---------- INPUT FOR THIS TASK

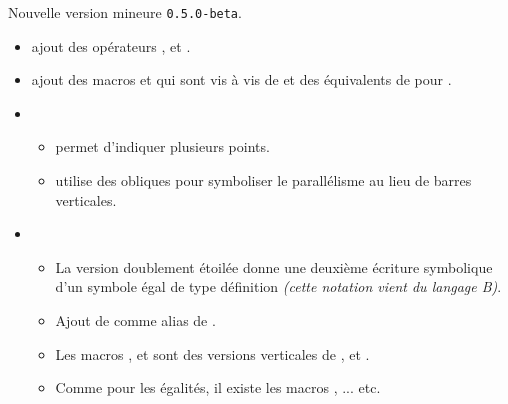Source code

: Nouvelle version mineure \verb+0.5.0-beta+.

\begin{itemize}[itemsep=.5em]
    \item {}
          ajout des opérateurs ,  et .




    \item {}
           ajout des macros  et  qui sont vis à vis de  et  des équivalents de  pour .




    \item {}
    \begin{itemize}[itemsep=.5em]
        \item {} permet d'indiquer plusieurs points.

        \item {} utilise des obliques pour symboliser le parallélisme au lieu de barres verticales.
    \end{itemize}




    \item {}
    \begin{itemize}[itemsep=.5em]
        \item La version doublement étoilée  donne une deuxième écriture symbolique d'un symbole égal de type définition \emph{(cette notation vient du langage B)}.

        \item Ajout de  comme alias de .

        \item Les macros ,  et  sont des versions verticales de ,  et .

        \item Comme pour les égalités, il existe les macros ,  ... etc.
    \end{itemize}
\end{itemize}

--------------------

#### [WHAT IS BEING ASKED]
Please restate the entries word for word, with all pictures left out.

#### [ANSWER]
Source code

: Nouvelle version mineure \verb+0.5.0-beta+.

\begin{itemize}[itemsep=.5em]
    \item {}
          ajout des opérateurs ,  et .




    \item {}
           ajout des macros  et  qui sont vis à vis de  et  des équivalents de  pour .




    \item {}
    \begin{itemize}[itemsep=.5em]
        \item {} permet d'indiquer plusieurs points.

        \item {} utilise des obliques pour symboliser le parallélisme au lieu de barres verticales.
    \end{itemize}




    \item {}
    \begin{itemize}[itemsep=.5em]
        \item La version doublement étoilée  donne une deuxième écriture symbolique d'un symbole égal de type définition \emph{(cette notation vient du langage B)}.

        \item Ajout de  comme alias de .

        \item Les macros ,  et  sont des versions verticales de ,  et .

        \item Comme pour les égalités, il existe les macros ,  ... etc.
    \end{itemize}
\end{itemize}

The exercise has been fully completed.